# Eastern Snowfields - May 23, 2010



## snowmonster (May 25, 2010)

*Date(s) Skied: *May 23, 2010

*Resort or Ski Area: *Eastern Snowfields, Mt. Washington

*Conditions: *Sunny bluebird day in the 70's, minimal wind and almost no clouds, corn snow 

*Trip Report: *

With the Auto Road open, trailboss and I decided to go the slacker route. The original plan was to go to the Great Gulf but, when we got to the "parking lot" at the 7.5 mile mark, there seemed to be a lot of activity on the other side of the road. We had never skied the Eastern Snowfields, so we decided to do that. After leaving the parking lot and cresting a pile of rocks, the snow was right there in less than 50 yards.

The skiable snow was about 400 to 500 feet -- enough room to make a variety of turns -- and quite wide. Other than huge rocks sticking out near the bottom, coverage was pretty good. The pitch was mellow compared to other parts of Mt. Washington but TB and I agreed that the slope and the features of the snowfields reminded us of White Nitro Extension at Sugarloaf. Most skiers went down straight in the middle. However, the best snow was found on skier's right and left. 

We planned on doing just a few runs here and head over to the GG but the conditions were just about perfect so we hung around until about 5:00 and put in about 8 or 9 runs. There was a group of folks (who we later learned were from T4T) with coolers, tents and grills. I think the most number of folks at the snowfields at any one time was about 30 to 50 (I'm lousy at crowd estimates though) but it didn't feel crowded at all. By late afternoon, there was just us, the folks with the coolers, 5 really drunk guys and a young observatory intern. Lots of good skiing left but get it while it lasts. Conditions in Tux itself and the places around Mt. Washington look more mid-June like then late May. 

TB has way better photos but I'll start this off with some of mine.

From the highest point of the snowfield: the main huge patch is on the area that bends to the right






Huge rocks on skiers' left of the snowfield: cut right for more skiing





Looking up from 4/5s of the way up:





Trailboss carving up White Nitro, I mean, the Eastern Snowfields





The bootpack late on this bluebird day:





Party time!


----------



## Johnskiismore (May 25, 2010)

Very nice, I think you just helped me decide what to do on my day off tomorrow!


----------



## snowmonster (May 25, 2010)

Go for it! If I could take a day off tomorrow, I'd go too.


----------



## snoseek (May 25, 2010)

The weather looks damn near perfect. The snow looks damn near perfect corn.
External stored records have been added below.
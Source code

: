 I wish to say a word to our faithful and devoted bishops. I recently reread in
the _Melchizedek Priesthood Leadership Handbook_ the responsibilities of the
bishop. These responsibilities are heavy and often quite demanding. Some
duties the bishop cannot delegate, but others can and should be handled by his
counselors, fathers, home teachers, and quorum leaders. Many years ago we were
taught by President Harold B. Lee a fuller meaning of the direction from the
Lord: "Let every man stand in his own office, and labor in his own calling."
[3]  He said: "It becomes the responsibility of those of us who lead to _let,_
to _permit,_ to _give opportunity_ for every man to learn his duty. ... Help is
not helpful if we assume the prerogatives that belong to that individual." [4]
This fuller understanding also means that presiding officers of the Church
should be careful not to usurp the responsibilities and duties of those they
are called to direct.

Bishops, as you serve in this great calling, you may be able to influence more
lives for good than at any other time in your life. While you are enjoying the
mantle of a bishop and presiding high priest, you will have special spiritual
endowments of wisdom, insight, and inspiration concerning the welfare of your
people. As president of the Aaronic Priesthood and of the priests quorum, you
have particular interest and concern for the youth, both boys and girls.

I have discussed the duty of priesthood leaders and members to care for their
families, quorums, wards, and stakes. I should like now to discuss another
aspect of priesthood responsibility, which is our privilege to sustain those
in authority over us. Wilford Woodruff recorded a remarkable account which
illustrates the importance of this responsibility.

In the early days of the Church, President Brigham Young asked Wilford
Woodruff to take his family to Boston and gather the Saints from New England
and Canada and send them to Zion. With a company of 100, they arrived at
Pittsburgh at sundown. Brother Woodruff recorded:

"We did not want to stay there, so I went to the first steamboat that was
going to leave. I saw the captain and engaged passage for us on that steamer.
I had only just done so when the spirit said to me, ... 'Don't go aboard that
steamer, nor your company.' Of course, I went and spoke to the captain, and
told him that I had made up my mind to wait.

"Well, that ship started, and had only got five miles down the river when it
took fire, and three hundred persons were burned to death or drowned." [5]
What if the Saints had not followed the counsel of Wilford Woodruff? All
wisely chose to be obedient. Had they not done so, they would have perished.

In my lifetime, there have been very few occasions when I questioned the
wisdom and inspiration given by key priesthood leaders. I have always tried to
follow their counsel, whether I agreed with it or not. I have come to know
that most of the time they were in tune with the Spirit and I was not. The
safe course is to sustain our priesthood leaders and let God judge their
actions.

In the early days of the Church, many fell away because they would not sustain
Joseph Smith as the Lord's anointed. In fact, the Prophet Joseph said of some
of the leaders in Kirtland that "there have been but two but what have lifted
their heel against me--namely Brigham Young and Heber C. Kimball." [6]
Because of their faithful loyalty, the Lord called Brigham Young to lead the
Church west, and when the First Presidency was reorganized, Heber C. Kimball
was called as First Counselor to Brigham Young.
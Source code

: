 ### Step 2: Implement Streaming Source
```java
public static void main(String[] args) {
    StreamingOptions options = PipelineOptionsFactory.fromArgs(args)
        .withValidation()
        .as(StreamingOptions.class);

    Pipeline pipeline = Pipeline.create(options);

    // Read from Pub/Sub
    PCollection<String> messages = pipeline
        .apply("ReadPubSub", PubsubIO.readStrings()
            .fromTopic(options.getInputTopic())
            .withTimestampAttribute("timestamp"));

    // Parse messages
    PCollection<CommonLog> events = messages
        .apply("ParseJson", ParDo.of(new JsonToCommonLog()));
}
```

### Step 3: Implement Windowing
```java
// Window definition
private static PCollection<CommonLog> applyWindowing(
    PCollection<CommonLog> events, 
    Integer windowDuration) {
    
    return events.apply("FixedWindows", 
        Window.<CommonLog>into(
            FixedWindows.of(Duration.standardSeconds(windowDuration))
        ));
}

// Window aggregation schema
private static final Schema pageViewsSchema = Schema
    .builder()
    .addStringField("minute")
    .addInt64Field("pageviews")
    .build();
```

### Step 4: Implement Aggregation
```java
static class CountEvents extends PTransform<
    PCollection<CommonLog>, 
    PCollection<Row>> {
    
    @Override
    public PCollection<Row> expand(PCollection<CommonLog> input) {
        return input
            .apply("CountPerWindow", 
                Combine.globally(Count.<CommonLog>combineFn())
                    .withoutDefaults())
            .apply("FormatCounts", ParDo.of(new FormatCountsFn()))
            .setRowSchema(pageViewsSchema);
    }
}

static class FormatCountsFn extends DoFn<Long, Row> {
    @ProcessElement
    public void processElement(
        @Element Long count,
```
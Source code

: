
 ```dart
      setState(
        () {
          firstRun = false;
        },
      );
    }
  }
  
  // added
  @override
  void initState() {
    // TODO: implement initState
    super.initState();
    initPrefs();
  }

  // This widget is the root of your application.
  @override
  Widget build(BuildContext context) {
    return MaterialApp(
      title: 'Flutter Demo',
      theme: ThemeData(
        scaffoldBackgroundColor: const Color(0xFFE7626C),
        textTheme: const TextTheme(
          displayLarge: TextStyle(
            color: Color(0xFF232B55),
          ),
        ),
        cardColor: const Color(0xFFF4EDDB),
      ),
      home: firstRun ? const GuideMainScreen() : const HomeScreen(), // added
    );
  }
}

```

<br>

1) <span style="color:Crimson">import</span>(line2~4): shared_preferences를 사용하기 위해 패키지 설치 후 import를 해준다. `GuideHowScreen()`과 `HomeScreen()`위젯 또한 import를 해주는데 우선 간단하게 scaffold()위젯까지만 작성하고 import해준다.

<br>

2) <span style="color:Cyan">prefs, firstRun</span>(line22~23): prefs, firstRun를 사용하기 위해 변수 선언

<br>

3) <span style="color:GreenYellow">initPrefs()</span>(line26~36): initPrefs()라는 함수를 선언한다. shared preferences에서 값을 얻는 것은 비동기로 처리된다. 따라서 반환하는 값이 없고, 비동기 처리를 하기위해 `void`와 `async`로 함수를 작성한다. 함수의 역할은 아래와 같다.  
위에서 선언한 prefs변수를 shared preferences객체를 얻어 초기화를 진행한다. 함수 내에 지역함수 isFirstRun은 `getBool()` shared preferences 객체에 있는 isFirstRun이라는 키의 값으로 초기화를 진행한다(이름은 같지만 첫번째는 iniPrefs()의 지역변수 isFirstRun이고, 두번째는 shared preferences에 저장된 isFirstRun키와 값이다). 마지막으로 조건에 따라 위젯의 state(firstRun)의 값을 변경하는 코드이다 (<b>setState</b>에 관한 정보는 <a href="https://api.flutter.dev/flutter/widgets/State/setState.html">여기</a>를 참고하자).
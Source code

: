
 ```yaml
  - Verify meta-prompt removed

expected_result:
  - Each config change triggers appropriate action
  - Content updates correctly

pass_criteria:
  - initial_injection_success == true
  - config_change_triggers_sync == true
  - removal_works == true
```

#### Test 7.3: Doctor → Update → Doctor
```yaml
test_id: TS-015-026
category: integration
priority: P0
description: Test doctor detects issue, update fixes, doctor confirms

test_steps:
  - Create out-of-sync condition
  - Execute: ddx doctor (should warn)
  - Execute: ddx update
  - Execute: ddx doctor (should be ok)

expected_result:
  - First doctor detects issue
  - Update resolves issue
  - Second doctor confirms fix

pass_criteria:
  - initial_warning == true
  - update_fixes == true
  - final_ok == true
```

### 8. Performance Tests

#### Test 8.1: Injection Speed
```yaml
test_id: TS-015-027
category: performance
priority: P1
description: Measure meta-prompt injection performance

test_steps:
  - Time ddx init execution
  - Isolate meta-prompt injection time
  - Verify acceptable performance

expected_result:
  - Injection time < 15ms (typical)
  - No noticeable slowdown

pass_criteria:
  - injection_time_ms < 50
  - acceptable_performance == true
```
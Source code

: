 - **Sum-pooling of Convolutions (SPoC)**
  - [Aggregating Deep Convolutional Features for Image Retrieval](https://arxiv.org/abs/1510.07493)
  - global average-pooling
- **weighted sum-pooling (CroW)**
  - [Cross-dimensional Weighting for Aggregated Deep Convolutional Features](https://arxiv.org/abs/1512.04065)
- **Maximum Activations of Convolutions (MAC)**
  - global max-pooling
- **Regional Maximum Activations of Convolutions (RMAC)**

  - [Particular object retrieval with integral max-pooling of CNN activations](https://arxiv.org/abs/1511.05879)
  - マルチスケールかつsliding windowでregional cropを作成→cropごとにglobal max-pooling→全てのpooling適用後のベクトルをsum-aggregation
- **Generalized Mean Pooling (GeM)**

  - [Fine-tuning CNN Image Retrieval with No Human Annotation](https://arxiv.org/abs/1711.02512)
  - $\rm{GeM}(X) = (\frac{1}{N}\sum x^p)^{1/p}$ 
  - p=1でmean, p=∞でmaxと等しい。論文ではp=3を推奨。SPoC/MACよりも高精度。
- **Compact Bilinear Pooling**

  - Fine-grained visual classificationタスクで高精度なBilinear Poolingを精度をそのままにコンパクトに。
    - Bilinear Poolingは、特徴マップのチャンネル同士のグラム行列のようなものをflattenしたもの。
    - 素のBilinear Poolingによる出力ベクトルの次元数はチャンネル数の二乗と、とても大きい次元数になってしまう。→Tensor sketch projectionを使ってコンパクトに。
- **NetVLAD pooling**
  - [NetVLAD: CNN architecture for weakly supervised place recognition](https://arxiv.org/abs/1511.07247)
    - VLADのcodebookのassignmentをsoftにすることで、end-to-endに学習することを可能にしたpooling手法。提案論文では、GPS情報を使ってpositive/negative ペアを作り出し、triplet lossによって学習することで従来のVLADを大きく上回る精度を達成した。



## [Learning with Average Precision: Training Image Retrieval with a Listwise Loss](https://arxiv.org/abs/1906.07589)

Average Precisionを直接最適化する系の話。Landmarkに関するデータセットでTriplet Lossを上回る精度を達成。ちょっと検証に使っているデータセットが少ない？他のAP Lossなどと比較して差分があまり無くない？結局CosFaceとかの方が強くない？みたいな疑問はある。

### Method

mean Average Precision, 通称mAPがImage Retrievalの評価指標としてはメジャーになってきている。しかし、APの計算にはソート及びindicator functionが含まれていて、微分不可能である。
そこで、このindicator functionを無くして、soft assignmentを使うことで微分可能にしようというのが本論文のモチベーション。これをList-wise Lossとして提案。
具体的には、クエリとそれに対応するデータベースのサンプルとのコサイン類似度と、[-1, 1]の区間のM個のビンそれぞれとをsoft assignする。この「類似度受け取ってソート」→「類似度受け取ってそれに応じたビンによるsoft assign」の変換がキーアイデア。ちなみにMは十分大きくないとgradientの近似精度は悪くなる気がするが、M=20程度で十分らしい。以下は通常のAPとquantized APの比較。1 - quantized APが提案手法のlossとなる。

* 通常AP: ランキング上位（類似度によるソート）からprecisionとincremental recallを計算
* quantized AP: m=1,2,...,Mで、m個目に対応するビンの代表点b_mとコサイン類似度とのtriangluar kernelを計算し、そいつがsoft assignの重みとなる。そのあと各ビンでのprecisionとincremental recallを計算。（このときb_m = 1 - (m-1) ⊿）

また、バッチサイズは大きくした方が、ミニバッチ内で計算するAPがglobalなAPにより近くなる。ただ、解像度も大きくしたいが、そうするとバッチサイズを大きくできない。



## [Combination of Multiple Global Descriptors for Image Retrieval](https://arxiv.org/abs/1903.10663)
Come September most on here would kill to ski a nice little patch like that. Way to keep the Jones in check.


----------



## snowmonster (May 26, 2010)

Weather and conditions were perfect last Sunday. Considering that the conditions around Washington when we were there 2 weeks before were downright dangerous, I'd say we earned this!


----------



## Angus (May 27, 2010)

just looking at T4T and the mod had posted a ravine cam picture from today, the lack of snow is amazing. I've been up in the ravine the last two memorial day weekends and able to ski from the top of left gully and/or near top of hillmans both years - yikes!


----------



## snowmonster (May 28, 2010)

Yikes indeed! I'm optimistic though that there'll be shorter but skiable lines there in the first week of June. Who's with me?


----------